In addition to the usual reviews and comments you would find on a horror movie blog, this is also a document of the wonderfully vast horror movie section of the video store I worked at in my youth.

Friday, November 16, 2018

Moon Jockeys.

Freshly acquired from this year’s Horror-Rama, this week’s VHS is Roland Emmerich’s 1990 sci-fi flick Moon 44.

Set in 2038, IA agent Felix Stone (Michael Paré) is sent undercover to a remote mining colony with a bunch of convicts to investigate some stolen shuttles filled with precious ore.

After watching Emmerich’s 1985 effort Making Contact this summer I was kind of hoping for something equally bonkers, but somewhat disappointingly Moon 44 was a fairly standard representation of the nineties sci-fi that populated video store shelves around that time. I mean, the ambition was there as the first act saw Emmerich reach for the lofty world building heights of Blade Runner and Aliens, but it gets bogged down in its plot. I found it often took itself too seriously, as well.

As with most direct-to-video sci-fi (it did play theatrically overseas) it had a pretty solid cast in Paré, along with Brian Thompson, Stephen Geoffreys (basically playing a drug dealing Evil Ed) and Malcolm McDowell, who despite having gone grey by then still looked young as fuck. Also, was it just me or was Leon Rippy the only one sweating profusely throughout this movie?

Fundamentally, I thought this movie needed more dog-fighting. By utilizing sweet practical effects, they definitely made up the best parts of the movie. Moon 44 built to a climax where convicts were being trained to fight incoming robot pirates and when they arrived, only Paré and Thompson fought them – and not even together! I know I know, budgets, but imagine if at the end of The Magnificent Seven, five of them decided to stay at the saloon.

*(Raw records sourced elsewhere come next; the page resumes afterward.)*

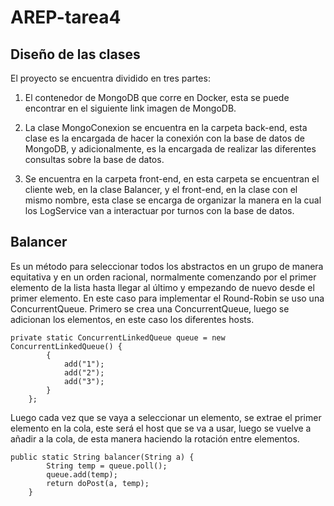 # AREP-tarea4

## Diseño de las clases
El proyecto se encuentra dividido en tres partes:

1. El contenedor de MongoDB que corre en Docker, esta se puede encontrar en el siguiente link imagen de MongoDB.

2. La clase MongoConexion se encuentra en la carpeta back-end, esta clase es la encargada de hacer la conexión con la base de datos de MongoDB, y adicionalmente, es la encargada de realizar las diferentes consultas sobre la base de datos.

3. Se encuentra en la carpeta front-end, en esta carpeta se encuentran el cliente web, en la clase Balancer, y el front-end, en la clase con el mismo nombre, esta clase se encarga de organizar la manera en la cual los LogService van a interactuar por turnos con la base de datos.

## Balancer
Es un método para seleccionar todos los abstractos en un grupo de manera equitativa y en un orden racional, normalmente comenzando por el primer elemento de la lista hasta llegar al último y empezando de nuevo desde el primer elemento.
En este caso para implementar el Round-Robin se uso una ConcurrentQueue.
Primero se crea una ConcurrentQueue, luego se adicionan los elementos, en este caso los diferentes hosts.
<pre><code>private static ConcurrentLinkedQueue<String> queue = new ConcurrentLinkedQueue<String>() {
        {
            add("1");
            add("2");
            add("3");
        }
    };</pre></code>
Luego cada vez que se vaya a seleccionar un elemento, se extrae el primer elemento en la cola, este será el host que se va a usar, luego se vuelve a añadir a la cola, de esta manera haciendo la rotación entre elementos.
<pre><code>public static String balancer(String a) {
        String temp = queue.poll();
        queue.add(temp);
        return doPost(a, temp);
    }</pre></code>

Michael Paré as Felix Stone in Moon 44. 

Perhaps the most distressing and ill-advised part of the movie was when it's implied that one of the navigators was raped in the shower by a pilot. Considering that when the pilots are actually in the air, their lives are in the hands of their navigator – in a tandem even more unclear than the one in Pacific Rim – I really don’t think the assaulter really thought things through. Things don’t end up well for either of them.

As far as sci-fi space mining movies go, I have to say – and I can’t believe I am – Gary S. Tunnicliffe’s Within The Rock is the more entertaining joint. Moon 44 was certainly watchable fare, but it’s just a hair before Emmerich started positioning himself as the filmmaker we all know and love/hate.

1 comment:

Belial Bradley said...

"They're not spaceships, they're arks, buddy."